The play actually was revived twenty years ago Off-Broadway by The Mirror Repertory Company, an adventurous group known (for too short a time) for its admirable resurrections of neglected plays. Similarly adventurous, the Keen Company did a charming revival of The Voice of the Turtle in 2001 and this Hasty Heart certainly fits their mission to present sincere plays -- and, at moments, a bit more. As directed by Jonathan Silverstein with a notable respect for the play's strengths and its frailties, and as performed by a company eager to invest more than modicum of honesty into their clichéd characters, it provides a pleasantly retro entertainment.
Set in a convalescent ward of a British General Hospital in the rear of the Assam-Burma front at the end of World War II, the play is drawn from Patrick's experiences as a member of an ambulance unit in that area. The plot revolves around Lachlen, a bitter and arrogant Scottish sergeant, who is initially unaware that he is dying. During the course of the play, he discovers the importance of brotherly love, the rewards that come with sharing feelings with others, and the value of one's life.
Although he is the key antagonist in this ward of six patients, Lachlen, the doomed Scot, is not the only character on whom we focus our attention. As acted with imposed rigidity by Keith Nobbs, Lachlen, nevertheless, quickly becomes the one with whom we are most involved. The original five patients appear at first to be the obligatory representative collection of allies -- Digger, an Australian; Yank, an American; Tommy, an Englishman; Kiwi, a New Zealander, and Blossom, an indigenous Basuto. However, it is their defensive bickering and friendly baiting that is designed to establish both their national pride and their camaraderie. Corny doesn't even begin to describe it.

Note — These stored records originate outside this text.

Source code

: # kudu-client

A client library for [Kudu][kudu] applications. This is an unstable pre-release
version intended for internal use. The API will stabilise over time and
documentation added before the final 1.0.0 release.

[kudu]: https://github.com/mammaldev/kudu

The ward is attended by Sister Margaret (the British term for nurse), a compassionate young woman who firmly balances the atmosphere of healing and depression with ethics and optimism. As portrayed by Emily Donahoe with a generosity of spunk and spirit, her profession is well represented.
Stephen Bradbury stands firm in his few scenes as Colonel "Cobwebs," the medical officer who has given the men the task of keeping the loner Lachlen "contented" after he has had one kidney removed with the "defective" remaining kidney unable to prevent the onset of uremia (kidney transplants were not yet an option). The colonel decides not to tell Lachlen that he will probably die within six weeks, but his request that the nurse and the men remain upbeat and friendly is severely strained when "Lachie" proves hostile and rude.

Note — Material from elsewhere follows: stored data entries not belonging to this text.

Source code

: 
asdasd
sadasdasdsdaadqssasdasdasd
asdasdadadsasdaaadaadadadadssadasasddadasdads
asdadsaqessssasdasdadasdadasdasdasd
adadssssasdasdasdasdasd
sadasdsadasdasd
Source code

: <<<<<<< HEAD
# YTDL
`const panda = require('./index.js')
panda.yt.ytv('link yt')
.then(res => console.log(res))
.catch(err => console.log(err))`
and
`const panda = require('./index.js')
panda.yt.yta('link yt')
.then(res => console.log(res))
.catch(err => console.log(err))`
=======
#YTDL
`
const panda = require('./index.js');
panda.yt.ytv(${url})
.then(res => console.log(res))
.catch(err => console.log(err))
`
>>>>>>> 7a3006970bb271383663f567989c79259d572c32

While sophisticated audiences may find the plot conventional, there are a few tugs at the heart and scattered occasions for a laugh as these men find momentary bonds and humor during their convalescence. Your ears will prick up listening to the disarmingly innocent and profanity free dialogue. That's a jolt in itself, notwithstanding the funny scene in which Margaret orders the men to "Get your needle point out." It's quite a tribute to the days when recuperating soldiers would not be adverse or subject to ridicule for this kind of therapy. A little hard to swallow is the men's willingness to give each other back rubs and resort to smacking each other with fly swatters.
A certain amount of tension builds as Lachie and the other men clash, with their various dialects in bold relief. If Margaret's increasingly emotional tie to Lachie doesn't quite ring true, it isn't the fault of either actor. Donahoe's warmth is infectious; and it is to Nobbs's credit that he puts Lachie's cynical, cold, and contemptuous facade out front and keeps it there. As the men slowly break through this very lonely man's wall of loneliness, we, like them, become more empathetic toward him.
Anthony Manna fits comfortably into the role of Tommy, the tubby Englishman with an inclination to giggle. Chris Hutchison is ideal as "Yank," the good natured Southerner whose constant coping with a speech impediment doesn't prevent him from speaking his mind. Paul Swinnerton stands tall as Kiwi, and Brian Sgambati brings a welcomed muscularity to the action, as Digger. Chris Chalk doesn't get much of an opportunity to reveal much about the enigmatic Blossom, except when he gives Lachie a gift of beads.
Josh Bradford's day-into-night lighting enhances Nathan Heverin's simple setting, a dressing screen and a row of mosquito-netted cots, As is typical these days, the original three acts have been compressed into two acts.
The Keen Company's Artistic Director Carl Forsman has this valid comment to make about the play: "While our democracy debates our current military involvement, this play allows us to consider the sacrifice and valor of the average soldier, for whom service is a matter not of nations, but of fellowship and survival." Yet, despite all the life-support it is getting from his company, The Hasty Heart really doesn't beat with the times any more.
Easy-on-the budget super gift for yourself and your musical loving friends. Tons of gorgeous pictures.
Retold by Tina Packer of Shakespeare & Co.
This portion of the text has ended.